Simplest Possible Content-Addressable Blob Store

GrugStore Logo

PyPI version

This is a simple content-addressable blob store. It stores blobs of data and associated metadata. The blobs are stored in a directory hierarchy based on the base58 encoding of their SHA-256 hash. Metadata is stored as siblings to the blob file.

Quick Start

from grugstore import GrugStore

# Create a GrugStore instance
gs = GrugStore('some-dir', hierarchy_depth=3)

# Store a blob
hash_str, file_path = gs.store(b'Hello, World!')

# Check if a blob exists
if gs.exists(hash_str):
    # Load the blob
    blob = gs.load_bytes(hash_str)

Core Methods

Store Metadata

# Set a README for the store
gs.set_readme("This store contains user avatars and profile images")

# Get the README content
readme_content = gs.get_readme()

Storing and Loading Data

# Store raw bytes - returns (hash_string, file_path)
hash_str, file_path = gs.store(b'Hello, World!')

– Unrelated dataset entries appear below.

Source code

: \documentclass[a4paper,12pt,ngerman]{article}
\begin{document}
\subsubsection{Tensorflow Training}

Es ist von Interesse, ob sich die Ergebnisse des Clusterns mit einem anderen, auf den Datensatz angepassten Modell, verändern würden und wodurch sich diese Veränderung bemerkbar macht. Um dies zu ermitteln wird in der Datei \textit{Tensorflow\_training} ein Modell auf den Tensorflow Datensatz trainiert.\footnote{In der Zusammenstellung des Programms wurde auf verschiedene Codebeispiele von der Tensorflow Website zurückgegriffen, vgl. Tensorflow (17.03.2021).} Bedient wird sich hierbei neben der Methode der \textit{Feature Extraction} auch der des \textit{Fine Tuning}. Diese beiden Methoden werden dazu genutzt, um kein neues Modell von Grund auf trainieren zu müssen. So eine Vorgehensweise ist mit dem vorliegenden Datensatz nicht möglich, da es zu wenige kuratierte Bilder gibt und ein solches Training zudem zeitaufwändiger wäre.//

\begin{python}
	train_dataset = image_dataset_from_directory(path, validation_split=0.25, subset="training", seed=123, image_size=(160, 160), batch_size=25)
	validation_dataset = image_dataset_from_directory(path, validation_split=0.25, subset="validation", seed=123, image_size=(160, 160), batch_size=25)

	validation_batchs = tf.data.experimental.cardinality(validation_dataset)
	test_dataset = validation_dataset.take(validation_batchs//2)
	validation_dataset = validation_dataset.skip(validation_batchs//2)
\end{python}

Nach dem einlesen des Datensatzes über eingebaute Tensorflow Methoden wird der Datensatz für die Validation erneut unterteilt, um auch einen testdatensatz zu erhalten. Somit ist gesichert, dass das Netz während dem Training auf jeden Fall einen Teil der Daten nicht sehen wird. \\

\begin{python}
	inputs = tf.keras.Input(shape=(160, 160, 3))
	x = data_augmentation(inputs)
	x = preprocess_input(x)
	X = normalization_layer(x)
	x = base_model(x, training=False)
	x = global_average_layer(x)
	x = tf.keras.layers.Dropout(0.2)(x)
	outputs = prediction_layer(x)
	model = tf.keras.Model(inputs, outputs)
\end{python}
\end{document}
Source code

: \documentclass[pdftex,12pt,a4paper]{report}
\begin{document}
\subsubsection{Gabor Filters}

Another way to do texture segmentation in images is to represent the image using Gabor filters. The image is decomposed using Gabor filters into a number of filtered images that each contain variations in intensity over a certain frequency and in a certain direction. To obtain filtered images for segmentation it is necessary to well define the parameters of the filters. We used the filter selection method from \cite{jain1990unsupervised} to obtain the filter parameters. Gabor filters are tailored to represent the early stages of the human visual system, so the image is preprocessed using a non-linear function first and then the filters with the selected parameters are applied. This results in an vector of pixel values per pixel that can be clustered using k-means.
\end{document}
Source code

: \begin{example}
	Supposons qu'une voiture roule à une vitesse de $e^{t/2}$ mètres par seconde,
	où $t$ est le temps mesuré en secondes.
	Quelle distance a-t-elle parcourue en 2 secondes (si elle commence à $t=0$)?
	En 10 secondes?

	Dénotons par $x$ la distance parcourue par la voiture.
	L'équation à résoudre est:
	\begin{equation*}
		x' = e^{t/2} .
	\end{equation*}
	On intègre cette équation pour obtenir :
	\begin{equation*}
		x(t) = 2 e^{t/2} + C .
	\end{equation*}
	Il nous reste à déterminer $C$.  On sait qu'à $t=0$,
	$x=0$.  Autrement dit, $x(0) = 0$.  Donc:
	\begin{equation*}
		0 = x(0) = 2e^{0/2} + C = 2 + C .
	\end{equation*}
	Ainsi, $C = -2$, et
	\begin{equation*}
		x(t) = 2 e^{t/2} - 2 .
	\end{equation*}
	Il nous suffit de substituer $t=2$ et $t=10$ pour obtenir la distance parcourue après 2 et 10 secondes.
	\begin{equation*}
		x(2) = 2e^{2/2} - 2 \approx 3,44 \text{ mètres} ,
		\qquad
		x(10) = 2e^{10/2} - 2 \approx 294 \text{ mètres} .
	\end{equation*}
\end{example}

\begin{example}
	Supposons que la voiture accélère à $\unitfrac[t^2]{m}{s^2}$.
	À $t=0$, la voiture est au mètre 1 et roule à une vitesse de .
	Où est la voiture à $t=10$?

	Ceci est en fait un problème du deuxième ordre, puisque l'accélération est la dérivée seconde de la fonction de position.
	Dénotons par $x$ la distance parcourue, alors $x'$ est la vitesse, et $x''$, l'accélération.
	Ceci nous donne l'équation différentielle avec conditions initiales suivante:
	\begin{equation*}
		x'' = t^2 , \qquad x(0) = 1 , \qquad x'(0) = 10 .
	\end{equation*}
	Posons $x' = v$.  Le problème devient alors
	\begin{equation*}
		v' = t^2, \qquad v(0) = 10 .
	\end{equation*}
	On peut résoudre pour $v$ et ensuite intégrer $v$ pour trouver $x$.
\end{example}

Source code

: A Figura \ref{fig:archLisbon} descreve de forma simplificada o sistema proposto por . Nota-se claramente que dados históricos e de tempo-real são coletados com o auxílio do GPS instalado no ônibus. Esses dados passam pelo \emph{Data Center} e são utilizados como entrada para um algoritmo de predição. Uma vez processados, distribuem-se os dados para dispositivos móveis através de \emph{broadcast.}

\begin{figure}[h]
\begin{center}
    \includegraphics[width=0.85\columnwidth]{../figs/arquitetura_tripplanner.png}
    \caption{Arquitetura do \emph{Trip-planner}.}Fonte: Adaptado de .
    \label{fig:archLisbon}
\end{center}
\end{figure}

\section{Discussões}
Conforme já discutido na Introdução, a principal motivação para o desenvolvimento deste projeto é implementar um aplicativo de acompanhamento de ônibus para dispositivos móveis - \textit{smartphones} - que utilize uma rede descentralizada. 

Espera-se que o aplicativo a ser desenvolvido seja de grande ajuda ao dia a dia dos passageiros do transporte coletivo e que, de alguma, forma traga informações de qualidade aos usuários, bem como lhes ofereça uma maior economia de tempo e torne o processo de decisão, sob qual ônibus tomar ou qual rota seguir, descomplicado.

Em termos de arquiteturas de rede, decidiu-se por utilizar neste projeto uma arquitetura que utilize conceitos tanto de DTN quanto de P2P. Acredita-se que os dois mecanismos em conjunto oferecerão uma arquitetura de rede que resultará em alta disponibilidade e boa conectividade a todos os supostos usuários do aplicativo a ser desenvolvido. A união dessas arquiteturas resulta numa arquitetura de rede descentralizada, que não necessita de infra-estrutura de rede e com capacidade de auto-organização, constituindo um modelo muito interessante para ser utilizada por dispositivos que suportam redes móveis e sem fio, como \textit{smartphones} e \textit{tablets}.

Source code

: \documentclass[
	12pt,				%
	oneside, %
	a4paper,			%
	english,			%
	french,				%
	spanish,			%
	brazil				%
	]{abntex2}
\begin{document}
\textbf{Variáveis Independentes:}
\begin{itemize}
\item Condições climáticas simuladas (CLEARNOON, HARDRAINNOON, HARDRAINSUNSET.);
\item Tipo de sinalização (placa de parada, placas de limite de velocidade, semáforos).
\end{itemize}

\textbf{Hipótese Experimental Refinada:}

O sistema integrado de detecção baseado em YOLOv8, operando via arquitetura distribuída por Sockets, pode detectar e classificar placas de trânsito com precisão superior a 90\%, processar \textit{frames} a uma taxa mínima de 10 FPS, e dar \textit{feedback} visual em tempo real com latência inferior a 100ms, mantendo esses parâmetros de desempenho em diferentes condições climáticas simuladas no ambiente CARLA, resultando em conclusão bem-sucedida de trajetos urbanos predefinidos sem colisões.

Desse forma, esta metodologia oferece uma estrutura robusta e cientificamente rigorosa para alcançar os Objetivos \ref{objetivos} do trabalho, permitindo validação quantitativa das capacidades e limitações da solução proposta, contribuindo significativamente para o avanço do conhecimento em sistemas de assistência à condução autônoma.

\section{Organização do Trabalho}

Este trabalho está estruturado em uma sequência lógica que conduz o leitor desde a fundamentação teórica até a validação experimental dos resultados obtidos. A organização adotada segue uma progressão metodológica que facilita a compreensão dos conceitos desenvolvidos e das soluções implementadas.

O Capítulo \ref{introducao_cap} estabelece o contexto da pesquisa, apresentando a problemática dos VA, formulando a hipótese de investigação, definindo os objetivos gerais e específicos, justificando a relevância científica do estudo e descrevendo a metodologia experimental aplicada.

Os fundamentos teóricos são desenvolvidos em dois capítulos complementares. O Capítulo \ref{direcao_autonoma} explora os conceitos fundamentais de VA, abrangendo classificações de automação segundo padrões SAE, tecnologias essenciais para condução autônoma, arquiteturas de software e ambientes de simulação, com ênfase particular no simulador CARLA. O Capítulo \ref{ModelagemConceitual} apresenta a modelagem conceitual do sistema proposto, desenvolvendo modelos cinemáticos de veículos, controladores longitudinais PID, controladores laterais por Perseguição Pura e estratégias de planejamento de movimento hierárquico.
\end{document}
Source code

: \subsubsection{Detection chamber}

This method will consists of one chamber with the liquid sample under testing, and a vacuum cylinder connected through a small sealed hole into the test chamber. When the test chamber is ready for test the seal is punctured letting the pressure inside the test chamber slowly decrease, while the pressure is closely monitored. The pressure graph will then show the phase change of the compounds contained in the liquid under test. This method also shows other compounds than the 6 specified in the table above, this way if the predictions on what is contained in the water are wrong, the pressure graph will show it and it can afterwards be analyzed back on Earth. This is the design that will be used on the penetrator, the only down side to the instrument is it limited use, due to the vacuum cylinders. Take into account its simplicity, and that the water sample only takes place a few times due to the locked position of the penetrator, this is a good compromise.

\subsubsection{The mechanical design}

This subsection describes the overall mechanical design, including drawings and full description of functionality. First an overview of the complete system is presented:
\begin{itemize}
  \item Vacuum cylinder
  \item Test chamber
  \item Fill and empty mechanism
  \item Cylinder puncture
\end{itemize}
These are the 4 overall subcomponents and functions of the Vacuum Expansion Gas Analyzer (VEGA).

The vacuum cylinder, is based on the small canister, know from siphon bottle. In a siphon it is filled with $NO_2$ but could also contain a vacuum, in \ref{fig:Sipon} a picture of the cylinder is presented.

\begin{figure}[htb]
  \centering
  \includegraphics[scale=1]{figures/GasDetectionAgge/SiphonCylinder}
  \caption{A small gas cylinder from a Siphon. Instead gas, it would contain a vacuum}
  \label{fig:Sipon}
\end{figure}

# Stream from a file-like object (e.g., for large files)
with open('large_file.bin', 'rb') as f:
    hash_str = gs.stream(f)

# Load data back
data = gs.load_bytes(hash_str)

# Read data using context manager (for streaming large files)
with gs.read(hash_str) as f:
    content = f.read()  # or read in chunks

# Write data using context manager with automatic hashing
with gs.write() as (f, get_hash):
    f.write(b'Hello, World!')
    f.write(b' More data...')
# After the context exits, get the hash
hash_str = get_hash()

Working with Sibling Files

# Store metadata/sibling files
gs.store_sibling(hash_str, 'json', b'{"key": "value"}')
gs.store_sibling(hash_str, 'txt', b'Additional notes')

# Load sibling data
metadata = gs.load_sibling_bytes(hash_str, 'json')
notes = gs.load_sibling_bytes(hash_str, 'txt')

Checking Existence

# Check if main blob exists
if gs.exists(hash_str):
    print("Blob exists!")

# Check if sibling file exists
if gs.exists(hash_str, 'json'):
    metadata = gs.load_sibling_bytes(hash_str, 'json')

Path Operations

# Get path to a blob (without loading it)
blob_path = gs.path_to(hash_str)

# Get path to a sibling file
metadata_path = gs.path_to(hash_str, 'json')

Copying and Moving Files

# Copy an external file into the store
# Returns (hash_string, file_path) - original file remains unchanged
hash_str, store_path = gs.copy_file('/path/to/source/file.pdf')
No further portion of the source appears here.